9 Le 22 juillet 2019, l’Office a informé les parties que les documents reçus le 16 juillet 2019 ne seraient pas pris en compte, étant donné qu’ils n’avaient pas été reçus dans le délai imparti pour la réception, et que, étant donné que l’opposante n’avait pas apporté la preuve du droit antérieur revendiqué comme base de l’opposition, elle statuerait sur la base des preuves dont il dispose.
10 Par décision du 9 octobre 2019 (ci-après la «décision attaquée»), la division d’opposition a rejeté l’opposition dans son intégralité et a condamné l’opposante à supporter les frais.

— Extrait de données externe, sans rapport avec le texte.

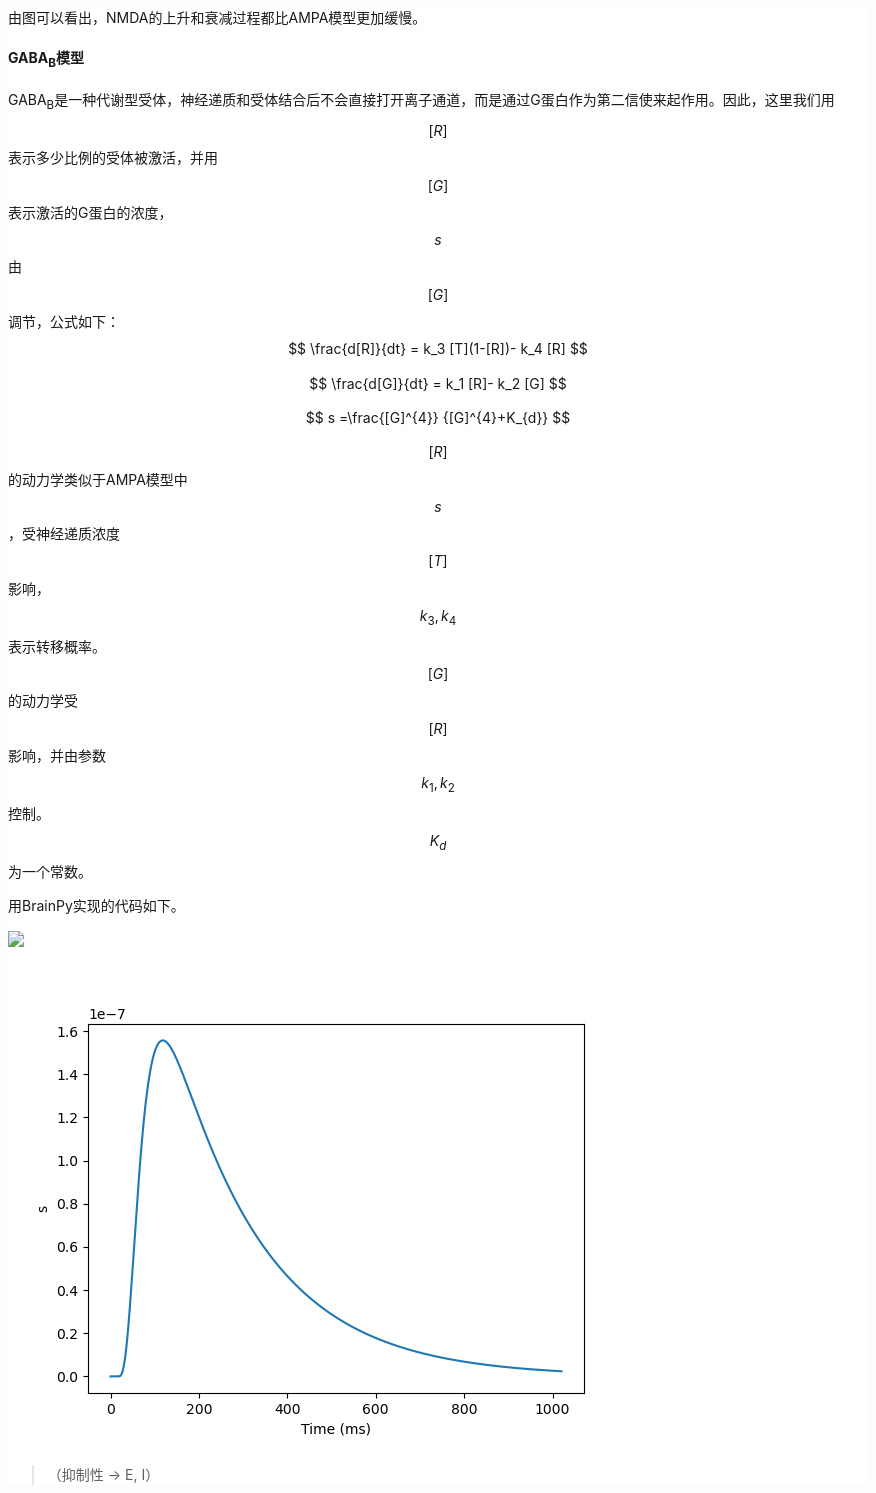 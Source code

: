 由图可以看出，NMDA的上升和衰减过程都比AMPA模型更加缓慢。



#### GABA<sub>B</sub>模型

GABA<sub>B</sub>是一种代谢型受体，神经递质和受体结合后不会直接打开离子通道，而是通过G蛋白作为第二信使来起作用。因此，这里我们用$$[R]$$表示多少比例的受体被激活，并用$$[G]$$表示激活的G蛋白的浓度，$$s$$由$$[G]$$调节，公式如下：
$$
\frac{d[R]}{dt} = k_3 [T](1-[R])- k_4 [R]
$$

$$
\frac{d[G]}{dt} = k_1 [R]- k_2 [G]
$$

$$
s =\frac{[G]^{4}} {[G]^{4}+K_{d}}
$$

$$[R]$$的动力学类似于AMPA模型中$$s$$，受神经递质浓度$$[T]$$影响，$$k_3, k_4$$表示转移概率。$$[G]$$的动力学受$$[R]$$影响，并由参数$$k_1, k_2$$控制。$$K_d$$为一个常数。

用BrainPy实现的代码如下。

<img src="../../figs/codes/gabab.png" style="text-align:center;width:170">

![png](../../figs/out/output_gabab.png)

> （抑制性 -> E, I）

11 elle a estimé que l’opposition était fondée sur la marque non enregistrée «The Marquee Club», ainsi que sur le logo , utilisé en tant que dénomination sociale et signe commercial [ sic] et sur le fait que l’opposante a invoqué l’article 8, paragraphe 4, du RMUE.
12 cependant, même en tenant compte des preuves produites après l’expiration du délai, il était évident que les éléments de preuve présentés étaient insuffisants pour prouver l’argument de l’opposante tiré de l’article 8, paragraphe 4, du RMUE. L’opposante n’a, à tout le moins, pas démontré ni précisé le droit national pertinent en vertu duquel l’opposante a acquis des droits sur le signe sur lequel l’opposition était fondée, y compris le droit d’interdire l’utilisation d’une marque plus récente; Étant donné que les éléments de preuve produits étaient insuffisants pour satisfaire aux exigences énoncées à l’article 7, paragraphe 2, du RDMUE, l’opposition a été rejetée comme non fondée.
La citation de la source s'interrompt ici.